The model allowed the researchers to predict how land would optimally be allocated to maximize the welfare of Brazil given a particular price per ton of carbon emissions. For instance, looking at how land is currently allocated, they were able to calculate a “shadow price” of carbon that reflects the trade-off Brazil is currently willing to accept between agricultural productivity and carbon emissions. They find that price to be around $6 per ton—and at this price, with no international payments to change local incentives, the model predicts that the Amazon will cross the threshold of 25 percent deforestation within about 20 years, and that in the next 30 years, deforestation will produce net emissions of 31.6 billion tons. (Brazil’s total CO2 emissions for 2021 have been estimated at 2.42 billion tons.)
A relatively small transfer could make a big difference
Compensating Brazil for forgoing agricultural activity in the Amazon to stimulate reforestation could significantly alter the trajectory of land use in the rainforest compared with a business-as-usual scenario of no transfers.
The researchers note that their study is intended to be a benchmark for assessing alternative ad hoc policies. Nevertheless, they find that “the optimal strategy under the calculated shadow price would eventually produce enough deforestation to threaten the survival of the Amazon as a tropical forest.” However, the payments required to change the trajectory of deforestation in the Amazon may be far cheaper than the total cost to society of releasing that carbon into the atmosphere. If the international community paid Brazil $20 per net ton of carbon captured by the Amazon, the optimal policy for Brazil would be to restore enough forest to capture 16.1 billion net tons over that same three-decade timespan. By comparison, the US government has pegged the social cost of carbon at $51 per ton, and some estimates place the number several times higher.

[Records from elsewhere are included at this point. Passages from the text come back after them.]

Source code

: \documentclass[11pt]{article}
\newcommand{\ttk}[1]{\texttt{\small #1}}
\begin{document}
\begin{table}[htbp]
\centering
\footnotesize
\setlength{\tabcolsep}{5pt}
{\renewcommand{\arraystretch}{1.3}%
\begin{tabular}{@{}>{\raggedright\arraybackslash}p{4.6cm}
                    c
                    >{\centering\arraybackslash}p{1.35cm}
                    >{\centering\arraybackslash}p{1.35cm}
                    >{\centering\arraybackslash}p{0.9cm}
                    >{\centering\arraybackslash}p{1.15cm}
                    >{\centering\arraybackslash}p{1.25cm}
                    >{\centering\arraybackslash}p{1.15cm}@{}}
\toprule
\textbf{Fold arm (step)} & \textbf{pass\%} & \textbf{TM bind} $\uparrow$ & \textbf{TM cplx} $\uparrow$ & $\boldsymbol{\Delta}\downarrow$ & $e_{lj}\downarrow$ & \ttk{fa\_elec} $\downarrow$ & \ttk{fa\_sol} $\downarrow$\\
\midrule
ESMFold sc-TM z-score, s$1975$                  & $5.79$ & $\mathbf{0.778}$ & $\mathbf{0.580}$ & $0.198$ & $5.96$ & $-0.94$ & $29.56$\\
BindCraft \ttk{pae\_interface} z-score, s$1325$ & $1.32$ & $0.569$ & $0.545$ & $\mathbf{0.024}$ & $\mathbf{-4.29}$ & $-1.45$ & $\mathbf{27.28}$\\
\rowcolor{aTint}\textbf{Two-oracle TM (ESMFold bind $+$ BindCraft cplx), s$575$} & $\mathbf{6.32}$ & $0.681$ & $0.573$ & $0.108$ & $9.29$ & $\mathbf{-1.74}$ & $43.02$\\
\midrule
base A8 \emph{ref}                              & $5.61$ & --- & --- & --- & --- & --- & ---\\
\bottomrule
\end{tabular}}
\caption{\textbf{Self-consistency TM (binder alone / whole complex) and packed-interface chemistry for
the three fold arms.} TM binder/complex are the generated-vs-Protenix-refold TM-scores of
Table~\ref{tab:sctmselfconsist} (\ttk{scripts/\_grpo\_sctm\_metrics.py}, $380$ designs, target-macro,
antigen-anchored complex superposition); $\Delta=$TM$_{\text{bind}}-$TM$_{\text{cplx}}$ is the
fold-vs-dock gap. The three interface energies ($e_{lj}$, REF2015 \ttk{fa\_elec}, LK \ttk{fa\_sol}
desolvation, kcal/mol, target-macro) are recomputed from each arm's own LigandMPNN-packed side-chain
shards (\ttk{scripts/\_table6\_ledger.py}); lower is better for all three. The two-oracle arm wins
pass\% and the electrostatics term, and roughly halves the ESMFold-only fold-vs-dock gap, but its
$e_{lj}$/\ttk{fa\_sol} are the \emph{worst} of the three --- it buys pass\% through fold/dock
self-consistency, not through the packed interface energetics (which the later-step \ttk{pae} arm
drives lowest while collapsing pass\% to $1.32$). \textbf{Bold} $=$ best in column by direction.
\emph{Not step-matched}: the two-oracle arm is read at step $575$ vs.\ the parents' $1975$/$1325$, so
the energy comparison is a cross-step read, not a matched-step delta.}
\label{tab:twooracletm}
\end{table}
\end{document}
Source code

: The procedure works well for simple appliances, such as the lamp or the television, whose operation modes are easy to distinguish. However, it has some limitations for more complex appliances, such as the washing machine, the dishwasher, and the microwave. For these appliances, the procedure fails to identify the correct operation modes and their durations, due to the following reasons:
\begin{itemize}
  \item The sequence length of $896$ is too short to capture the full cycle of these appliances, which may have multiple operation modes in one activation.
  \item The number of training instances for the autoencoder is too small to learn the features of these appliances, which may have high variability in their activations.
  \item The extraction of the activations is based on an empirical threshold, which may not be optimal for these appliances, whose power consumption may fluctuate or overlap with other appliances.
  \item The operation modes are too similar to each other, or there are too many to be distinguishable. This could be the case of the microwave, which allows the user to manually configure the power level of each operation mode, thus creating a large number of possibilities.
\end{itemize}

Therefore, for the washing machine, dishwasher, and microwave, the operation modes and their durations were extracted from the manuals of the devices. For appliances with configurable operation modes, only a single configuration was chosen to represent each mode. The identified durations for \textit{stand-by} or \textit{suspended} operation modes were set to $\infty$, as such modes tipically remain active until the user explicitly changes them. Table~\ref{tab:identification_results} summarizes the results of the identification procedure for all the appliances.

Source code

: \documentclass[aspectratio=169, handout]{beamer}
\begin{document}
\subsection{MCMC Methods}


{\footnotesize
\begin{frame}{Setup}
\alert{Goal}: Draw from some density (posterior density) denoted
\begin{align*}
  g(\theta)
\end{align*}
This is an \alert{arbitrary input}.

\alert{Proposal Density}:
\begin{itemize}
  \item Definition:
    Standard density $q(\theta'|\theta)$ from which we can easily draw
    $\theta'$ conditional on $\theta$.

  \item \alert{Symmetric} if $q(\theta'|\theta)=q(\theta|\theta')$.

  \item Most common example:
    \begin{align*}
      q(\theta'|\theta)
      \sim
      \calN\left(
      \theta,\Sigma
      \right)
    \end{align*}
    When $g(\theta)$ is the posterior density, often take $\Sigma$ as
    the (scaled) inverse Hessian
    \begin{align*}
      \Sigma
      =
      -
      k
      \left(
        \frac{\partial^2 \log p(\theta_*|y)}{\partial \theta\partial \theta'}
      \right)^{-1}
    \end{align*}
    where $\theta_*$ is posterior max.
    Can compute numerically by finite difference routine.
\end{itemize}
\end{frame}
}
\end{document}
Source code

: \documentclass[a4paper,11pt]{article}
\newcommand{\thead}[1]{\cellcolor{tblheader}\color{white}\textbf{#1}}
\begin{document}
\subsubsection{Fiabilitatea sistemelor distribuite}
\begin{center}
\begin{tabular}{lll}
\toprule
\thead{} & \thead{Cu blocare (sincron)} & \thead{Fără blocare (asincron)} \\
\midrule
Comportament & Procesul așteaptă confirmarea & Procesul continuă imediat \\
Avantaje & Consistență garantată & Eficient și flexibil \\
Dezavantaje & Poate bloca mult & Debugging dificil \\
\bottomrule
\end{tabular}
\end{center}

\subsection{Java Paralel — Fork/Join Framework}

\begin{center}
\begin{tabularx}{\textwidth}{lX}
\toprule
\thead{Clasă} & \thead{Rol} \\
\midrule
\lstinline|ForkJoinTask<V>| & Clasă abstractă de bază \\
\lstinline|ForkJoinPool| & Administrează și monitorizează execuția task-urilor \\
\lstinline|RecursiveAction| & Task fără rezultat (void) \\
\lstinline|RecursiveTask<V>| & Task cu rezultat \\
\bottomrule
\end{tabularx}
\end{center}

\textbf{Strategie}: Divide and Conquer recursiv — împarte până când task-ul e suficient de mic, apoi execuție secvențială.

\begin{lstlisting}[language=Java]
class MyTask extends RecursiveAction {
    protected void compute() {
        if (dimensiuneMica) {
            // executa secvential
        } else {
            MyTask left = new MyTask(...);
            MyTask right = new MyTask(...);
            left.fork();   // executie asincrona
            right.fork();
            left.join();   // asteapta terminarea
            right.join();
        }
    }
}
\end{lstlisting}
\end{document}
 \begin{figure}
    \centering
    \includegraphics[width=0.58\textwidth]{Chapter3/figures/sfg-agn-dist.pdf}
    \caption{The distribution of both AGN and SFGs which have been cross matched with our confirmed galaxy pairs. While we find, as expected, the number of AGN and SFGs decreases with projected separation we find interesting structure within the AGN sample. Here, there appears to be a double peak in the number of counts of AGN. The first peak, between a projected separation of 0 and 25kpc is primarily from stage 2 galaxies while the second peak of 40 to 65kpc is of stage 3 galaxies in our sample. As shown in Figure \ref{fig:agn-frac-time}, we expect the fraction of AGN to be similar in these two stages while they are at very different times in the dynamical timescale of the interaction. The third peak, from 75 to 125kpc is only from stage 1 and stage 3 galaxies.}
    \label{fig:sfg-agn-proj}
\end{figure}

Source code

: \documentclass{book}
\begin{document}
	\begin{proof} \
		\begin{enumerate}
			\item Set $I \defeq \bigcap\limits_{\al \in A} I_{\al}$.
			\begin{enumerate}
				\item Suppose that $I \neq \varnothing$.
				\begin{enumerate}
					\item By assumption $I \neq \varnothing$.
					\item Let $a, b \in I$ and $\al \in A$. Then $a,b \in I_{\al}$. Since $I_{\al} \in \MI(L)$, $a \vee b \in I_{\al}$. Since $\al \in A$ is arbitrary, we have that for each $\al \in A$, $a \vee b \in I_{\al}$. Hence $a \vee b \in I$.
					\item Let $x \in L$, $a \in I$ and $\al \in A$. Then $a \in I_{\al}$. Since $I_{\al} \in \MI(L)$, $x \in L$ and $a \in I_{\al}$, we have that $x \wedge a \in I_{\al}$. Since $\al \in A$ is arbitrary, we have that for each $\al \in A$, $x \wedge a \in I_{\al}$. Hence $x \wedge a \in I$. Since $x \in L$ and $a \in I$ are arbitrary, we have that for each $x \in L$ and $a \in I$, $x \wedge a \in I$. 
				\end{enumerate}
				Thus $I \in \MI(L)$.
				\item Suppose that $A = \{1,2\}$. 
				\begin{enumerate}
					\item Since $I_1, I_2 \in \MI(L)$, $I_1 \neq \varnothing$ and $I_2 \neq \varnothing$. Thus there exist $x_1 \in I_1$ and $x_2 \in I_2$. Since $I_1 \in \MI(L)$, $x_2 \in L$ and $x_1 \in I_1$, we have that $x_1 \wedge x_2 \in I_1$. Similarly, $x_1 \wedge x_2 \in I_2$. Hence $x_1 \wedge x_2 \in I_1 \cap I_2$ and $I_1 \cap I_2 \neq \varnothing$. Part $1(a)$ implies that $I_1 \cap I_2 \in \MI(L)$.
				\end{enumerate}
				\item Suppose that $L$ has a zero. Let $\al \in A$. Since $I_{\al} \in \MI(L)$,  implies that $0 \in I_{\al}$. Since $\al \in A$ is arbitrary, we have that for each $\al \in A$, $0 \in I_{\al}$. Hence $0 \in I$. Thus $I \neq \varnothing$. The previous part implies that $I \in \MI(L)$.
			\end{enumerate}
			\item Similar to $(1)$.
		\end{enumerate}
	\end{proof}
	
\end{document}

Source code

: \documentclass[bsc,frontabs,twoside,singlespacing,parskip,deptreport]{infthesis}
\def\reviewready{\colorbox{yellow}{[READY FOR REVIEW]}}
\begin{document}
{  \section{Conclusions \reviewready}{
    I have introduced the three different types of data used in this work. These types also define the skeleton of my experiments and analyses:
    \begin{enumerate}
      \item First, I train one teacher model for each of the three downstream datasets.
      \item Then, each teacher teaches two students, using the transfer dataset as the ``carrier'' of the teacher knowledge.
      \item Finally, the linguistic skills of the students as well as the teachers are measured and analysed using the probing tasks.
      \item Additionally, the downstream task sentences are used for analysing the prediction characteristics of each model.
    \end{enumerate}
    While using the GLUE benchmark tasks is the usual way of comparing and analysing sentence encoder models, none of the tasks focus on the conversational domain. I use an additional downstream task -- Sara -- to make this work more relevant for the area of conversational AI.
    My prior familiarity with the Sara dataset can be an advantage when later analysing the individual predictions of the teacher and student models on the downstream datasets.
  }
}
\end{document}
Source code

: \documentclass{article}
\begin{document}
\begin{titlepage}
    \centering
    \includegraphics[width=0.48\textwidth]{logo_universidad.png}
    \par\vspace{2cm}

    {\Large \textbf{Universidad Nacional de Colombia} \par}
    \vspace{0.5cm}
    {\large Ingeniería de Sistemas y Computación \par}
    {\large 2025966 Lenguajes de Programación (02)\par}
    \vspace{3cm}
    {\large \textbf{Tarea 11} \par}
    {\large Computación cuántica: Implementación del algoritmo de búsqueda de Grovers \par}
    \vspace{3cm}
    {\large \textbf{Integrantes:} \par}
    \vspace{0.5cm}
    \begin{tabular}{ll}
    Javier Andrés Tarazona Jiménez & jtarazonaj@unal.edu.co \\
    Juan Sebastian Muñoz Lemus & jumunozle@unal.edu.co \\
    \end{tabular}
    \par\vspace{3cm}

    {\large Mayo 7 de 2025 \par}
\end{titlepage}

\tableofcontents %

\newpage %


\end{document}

As with many cost-benefit analyses, there is a justifiable concern about what Nobel Laureate Friedrich Hayek warned was a “pretense of knowledge” caused by overly ambitious economists seeking to influence policy outcomes. To counter this worry, Hansen and his collaborators quantified the uncertainty in the productivity inputs across the various sites in the Brazilian Amazon that go into their computations. Their analysis goes further by investigating how this uncertainty impacts the policy-relevant spatial dynamic implications of their model. Specifically, they find policy makers’ concerns about uncertainty should not lead to inaction but should instead suggest changes in the proposed course of action as it plays out over time and space.
Of course, implementing a socially efficient system of transfers would require the cooperation of not only the various members of the international community providing the payments but also the Brazilian government, whose attitude toward deforestation has shifted dramatically between various presidential administrations. Moreover, the researchers note that their analysis doesn’t take into account some potentially important costs Brazil may face from the erosion of the Amazon, including the loss of biodiversity and “the effect of deforestation on agricultural productivity in the Amazon or in other regions in Brazil, a country that is currently the fourth largest agricultural producer and exporter in the world.”